### Exercise goal
Both the line below containing "home directory, enter" and the line containing "- **WinnipegPersonScraper** (scraper)", along with every line between them, should be repeated exactly; no other line belongs in the answer.

======== Records supplied

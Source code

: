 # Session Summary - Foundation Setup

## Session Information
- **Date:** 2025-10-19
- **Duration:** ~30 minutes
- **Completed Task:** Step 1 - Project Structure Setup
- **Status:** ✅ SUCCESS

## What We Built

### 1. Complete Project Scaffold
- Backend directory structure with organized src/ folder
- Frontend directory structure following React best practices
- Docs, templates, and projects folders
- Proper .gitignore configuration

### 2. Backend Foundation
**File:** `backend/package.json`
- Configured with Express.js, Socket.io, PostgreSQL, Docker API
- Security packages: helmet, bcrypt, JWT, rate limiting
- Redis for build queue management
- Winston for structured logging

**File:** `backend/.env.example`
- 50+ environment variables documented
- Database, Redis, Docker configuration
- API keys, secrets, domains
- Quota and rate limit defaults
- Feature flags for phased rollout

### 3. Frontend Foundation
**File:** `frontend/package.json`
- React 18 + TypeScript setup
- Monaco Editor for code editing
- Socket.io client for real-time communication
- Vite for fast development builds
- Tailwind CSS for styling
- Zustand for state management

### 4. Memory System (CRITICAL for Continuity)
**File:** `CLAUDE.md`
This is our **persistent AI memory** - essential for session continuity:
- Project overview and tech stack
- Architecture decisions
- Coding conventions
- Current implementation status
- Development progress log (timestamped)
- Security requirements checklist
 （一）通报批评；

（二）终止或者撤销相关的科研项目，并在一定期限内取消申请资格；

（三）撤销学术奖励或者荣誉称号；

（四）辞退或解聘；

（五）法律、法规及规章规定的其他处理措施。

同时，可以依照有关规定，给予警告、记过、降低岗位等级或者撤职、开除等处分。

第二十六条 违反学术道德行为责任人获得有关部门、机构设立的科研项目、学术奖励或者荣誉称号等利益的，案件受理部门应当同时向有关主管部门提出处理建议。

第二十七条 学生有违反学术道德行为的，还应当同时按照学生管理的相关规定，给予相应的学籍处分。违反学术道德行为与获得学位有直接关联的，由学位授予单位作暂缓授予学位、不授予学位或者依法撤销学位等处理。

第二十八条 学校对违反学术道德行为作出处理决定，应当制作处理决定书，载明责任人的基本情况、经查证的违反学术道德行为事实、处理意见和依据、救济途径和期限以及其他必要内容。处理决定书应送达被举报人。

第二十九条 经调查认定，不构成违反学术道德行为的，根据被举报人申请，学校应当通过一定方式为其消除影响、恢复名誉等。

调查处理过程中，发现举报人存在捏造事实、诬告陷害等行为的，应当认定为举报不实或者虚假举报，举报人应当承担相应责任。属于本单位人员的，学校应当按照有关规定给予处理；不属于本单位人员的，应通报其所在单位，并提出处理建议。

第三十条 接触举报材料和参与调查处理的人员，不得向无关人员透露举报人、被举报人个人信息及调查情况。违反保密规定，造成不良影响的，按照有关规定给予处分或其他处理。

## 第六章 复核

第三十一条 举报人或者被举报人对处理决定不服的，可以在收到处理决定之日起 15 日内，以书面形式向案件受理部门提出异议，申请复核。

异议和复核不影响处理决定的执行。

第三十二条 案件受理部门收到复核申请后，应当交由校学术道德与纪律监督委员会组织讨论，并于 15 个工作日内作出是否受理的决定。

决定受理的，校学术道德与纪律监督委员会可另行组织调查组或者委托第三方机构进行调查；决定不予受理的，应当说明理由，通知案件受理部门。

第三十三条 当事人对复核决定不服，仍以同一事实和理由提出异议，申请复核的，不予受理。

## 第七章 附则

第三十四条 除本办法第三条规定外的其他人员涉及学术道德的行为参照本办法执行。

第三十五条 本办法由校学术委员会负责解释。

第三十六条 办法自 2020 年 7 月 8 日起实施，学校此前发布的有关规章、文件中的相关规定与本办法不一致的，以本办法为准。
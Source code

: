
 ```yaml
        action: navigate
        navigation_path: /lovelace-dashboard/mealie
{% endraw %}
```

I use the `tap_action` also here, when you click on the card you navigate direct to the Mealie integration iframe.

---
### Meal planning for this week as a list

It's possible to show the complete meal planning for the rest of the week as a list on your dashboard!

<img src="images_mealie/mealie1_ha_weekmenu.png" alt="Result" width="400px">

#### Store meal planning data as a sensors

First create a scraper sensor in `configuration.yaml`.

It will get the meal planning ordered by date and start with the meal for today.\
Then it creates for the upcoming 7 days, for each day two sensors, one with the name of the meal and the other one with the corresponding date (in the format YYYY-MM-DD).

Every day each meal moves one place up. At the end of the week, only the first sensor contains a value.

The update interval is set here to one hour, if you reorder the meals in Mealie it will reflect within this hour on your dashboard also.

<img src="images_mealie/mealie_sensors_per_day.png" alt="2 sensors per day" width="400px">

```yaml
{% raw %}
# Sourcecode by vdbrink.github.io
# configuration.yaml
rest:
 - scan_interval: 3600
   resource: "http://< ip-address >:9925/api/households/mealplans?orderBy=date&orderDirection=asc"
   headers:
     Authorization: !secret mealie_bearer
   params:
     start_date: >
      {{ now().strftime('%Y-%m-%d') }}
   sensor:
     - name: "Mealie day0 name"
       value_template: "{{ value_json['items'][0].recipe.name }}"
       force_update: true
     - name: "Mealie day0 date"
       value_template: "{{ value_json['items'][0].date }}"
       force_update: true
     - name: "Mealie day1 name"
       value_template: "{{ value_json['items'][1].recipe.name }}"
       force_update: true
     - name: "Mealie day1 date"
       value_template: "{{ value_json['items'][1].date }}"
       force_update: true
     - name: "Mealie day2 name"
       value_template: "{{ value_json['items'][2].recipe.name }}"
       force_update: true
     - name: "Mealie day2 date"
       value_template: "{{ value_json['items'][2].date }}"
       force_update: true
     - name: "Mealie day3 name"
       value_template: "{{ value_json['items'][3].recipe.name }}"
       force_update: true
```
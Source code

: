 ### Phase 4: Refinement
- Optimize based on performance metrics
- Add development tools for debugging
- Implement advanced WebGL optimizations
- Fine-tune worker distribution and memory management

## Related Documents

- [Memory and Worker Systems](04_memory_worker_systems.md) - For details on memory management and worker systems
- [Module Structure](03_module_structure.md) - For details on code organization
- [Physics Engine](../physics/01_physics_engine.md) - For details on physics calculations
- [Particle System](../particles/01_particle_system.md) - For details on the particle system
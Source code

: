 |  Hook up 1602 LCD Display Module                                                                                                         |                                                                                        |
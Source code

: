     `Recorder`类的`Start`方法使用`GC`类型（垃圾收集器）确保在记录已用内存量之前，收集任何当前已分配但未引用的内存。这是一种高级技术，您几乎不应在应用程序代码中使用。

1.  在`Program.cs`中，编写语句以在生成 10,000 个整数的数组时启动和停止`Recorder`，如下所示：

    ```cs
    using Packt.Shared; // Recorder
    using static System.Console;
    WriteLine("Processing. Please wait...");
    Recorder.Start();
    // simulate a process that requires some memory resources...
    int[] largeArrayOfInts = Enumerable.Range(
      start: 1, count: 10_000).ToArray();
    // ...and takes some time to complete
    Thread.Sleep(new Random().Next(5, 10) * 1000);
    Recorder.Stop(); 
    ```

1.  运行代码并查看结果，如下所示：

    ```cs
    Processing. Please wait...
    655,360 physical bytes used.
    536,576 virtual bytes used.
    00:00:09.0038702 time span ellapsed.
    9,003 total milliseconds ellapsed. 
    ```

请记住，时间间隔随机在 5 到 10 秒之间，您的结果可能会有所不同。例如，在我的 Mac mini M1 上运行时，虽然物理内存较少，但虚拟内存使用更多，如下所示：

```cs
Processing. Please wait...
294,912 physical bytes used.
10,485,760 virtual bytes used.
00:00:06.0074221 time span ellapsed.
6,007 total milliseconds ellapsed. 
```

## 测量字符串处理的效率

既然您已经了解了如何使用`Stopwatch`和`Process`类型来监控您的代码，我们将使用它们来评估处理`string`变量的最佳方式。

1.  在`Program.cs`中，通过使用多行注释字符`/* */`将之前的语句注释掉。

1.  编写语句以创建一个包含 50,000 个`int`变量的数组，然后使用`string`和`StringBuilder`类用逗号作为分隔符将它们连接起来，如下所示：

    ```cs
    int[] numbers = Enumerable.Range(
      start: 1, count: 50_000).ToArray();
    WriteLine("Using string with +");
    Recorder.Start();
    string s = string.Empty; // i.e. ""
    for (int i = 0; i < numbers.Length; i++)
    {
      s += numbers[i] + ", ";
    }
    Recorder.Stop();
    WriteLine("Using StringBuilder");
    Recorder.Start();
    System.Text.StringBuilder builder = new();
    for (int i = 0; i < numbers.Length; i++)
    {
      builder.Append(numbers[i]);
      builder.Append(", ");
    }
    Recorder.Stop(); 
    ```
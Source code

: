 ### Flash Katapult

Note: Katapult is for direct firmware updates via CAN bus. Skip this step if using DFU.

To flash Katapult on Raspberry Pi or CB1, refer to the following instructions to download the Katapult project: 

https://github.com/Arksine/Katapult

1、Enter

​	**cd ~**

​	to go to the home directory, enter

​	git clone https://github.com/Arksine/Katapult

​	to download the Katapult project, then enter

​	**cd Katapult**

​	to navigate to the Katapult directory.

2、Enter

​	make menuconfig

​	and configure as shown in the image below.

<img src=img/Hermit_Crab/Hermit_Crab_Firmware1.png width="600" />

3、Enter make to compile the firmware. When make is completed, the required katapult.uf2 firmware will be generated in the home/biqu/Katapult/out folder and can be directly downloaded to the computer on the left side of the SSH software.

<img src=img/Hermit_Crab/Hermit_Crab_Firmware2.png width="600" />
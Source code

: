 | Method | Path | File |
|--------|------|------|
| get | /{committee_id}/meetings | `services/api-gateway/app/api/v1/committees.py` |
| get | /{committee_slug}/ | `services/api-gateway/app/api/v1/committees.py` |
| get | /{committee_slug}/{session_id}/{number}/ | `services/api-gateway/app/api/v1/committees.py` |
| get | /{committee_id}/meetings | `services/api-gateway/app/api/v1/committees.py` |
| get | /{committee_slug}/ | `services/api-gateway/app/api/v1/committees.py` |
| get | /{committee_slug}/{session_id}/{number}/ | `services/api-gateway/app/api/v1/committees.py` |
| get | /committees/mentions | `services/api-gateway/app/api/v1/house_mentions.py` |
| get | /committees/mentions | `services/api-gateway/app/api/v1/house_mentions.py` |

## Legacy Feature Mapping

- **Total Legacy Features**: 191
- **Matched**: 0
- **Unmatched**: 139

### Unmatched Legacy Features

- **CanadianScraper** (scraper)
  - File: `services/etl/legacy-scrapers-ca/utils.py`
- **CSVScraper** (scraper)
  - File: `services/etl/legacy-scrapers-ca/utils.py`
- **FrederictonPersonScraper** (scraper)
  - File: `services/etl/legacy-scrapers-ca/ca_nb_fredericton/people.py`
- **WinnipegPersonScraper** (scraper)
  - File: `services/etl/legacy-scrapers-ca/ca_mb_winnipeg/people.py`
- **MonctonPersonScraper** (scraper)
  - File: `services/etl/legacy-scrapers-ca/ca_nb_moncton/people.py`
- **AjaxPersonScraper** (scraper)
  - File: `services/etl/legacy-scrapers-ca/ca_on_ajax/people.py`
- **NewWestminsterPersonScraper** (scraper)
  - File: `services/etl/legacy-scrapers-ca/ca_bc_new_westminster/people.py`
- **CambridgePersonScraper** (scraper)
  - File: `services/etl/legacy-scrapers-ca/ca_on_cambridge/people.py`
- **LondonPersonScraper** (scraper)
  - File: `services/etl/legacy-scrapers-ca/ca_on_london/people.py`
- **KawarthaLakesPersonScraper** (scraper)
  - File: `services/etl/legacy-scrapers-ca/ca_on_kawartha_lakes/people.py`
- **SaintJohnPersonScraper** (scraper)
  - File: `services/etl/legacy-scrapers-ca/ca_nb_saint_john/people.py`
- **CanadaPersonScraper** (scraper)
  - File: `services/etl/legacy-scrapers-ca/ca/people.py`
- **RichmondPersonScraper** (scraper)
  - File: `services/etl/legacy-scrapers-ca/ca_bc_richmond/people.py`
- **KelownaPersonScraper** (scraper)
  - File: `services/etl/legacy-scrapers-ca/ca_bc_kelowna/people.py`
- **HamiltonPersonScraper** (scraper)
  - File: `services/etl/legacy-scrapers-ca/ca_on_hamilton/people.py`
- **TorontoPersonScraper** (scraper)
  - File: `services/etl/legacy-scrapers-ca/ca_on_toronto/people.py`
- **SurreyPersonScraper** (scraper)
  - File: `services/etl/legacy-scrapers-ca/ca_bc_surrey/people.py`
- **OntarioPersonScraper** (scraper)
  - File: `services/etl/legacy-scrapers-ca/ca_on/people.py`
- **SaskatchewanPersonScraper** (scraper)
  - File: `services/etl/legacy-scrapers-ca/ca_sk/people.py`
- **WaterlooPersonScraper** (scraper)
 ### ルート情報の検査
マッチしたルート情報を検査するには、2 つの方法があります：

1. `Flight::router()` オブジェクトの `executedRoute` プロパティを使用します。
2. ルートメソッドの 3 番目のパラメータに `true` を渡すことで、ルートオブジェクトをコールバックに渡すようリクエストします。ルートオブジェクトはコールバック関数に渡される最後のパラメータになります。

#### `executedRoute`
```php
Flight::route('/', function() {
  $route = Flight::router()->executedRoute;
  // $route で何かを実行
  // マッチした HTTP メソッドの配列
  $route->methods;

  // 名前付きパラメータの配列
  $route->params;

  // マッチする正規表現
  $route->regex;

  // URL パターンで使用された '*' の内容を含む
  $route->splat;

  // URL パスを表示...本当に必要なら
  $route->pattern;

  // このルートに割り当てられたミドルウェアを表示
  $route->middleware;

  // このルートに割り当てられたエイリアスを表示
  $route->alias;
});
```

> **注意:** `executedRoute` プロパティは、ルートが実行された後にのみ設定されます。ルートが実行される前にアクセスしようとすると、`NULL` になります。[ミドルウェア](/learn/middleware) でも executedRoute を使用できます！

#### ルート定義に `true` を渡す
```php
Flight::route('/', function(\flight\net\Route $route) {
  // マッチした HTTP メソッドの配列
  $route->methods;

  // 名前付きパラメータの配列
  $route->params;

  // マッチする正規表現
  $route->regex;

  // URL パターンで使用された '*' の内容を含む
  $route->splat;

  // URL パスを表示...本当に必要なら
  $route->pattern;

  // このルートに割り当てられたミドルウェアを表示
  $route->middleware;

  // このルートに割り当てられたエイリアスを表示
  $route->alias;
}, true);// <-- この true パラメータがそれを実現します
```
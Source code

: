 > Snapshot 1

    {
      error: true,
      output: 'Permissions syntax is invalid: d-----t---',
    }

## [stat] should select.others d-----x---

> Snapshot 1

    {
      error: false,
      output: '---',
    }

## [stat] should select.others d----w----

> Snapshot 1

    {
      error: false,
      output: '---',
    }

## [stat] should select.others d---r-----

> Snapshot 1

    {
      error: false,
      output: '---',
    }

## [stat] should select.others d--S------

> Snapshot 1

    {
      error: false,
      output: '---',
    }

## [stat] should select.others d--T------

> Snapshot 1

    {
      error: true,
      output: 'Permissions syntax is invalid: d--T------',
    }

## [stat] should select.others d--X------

================

### Written response
​	to go to the home directory, enter

​	git clone https://github.com/Arksine/Katapult

​	to download the Katapult project, then enter

​	**cd Katapult**

​	to navigate to the Katapult directory.

2、Enter

​	make menuconfig

​	and configure as shown in the image below.

<img src=img/Hermit_Crab/Hermit_Crab_Firmware1.png width="600" />

3、Enter make to compile the firmware. When make is completed, the required katapult.uf2 firmware will be generated in the home/biqu/Katapult/out folder and can be directly downloaded to the computer on the left side of the SSH software.

<img src=img/Hermit_Crab/Hermit_Crab_Firmware2.png width="600" />
Source code

: | Method | Path | File |
|--------|------|------|
| get | /{committee_id}/meetings | `services/api-gateway/app/api/v1/committees.py` |
| get | /{committee_slug}/ | `services/api-gateway/app/api/v1/committees.py` |
| get | /{committee_slug}/{session_id}/{number}/ | `services/api-gateway/app/api/v1/committees.py` |
| get | /{committee_id}/meetings | `services/api-gateway/app/api/v1/committees.py` |
| get | /{committee_slug}/ | `services/api-gateway/app/api/v1/committees.py` |
| get | /{committee_slug}/{session_id}/{number}/ | `services/api-gateway/app/api/v1/committees.py` |
| get | /committees/mentions | `services/api-gateway/app/api/v1/house_mentions.py` |
| get | /committees/mentions | `services/api-gateway/app/api/v1/house_mentions.py` |

## Legacy Feature Mapping

- **Total Legacy Features**: 191
- **Matched**: 0
- **Unmatched**: 139

### Unmatched Legacy Features

- **CanadianScraper** (scraper)
  - File: `services/etl/legacy-scrapers-ca/utils.py`
- **CSVScraper** (scraper)
  - File: `services/etl/legacy-scrapers-ca/utils.py`
- **FrederictonPersonScraper** (scraper)
  - File: `services/etl/legacy-scrapers-ca/ca_nb_fredericton/people.py`
- **WinnipegPersonScraper** (scraper)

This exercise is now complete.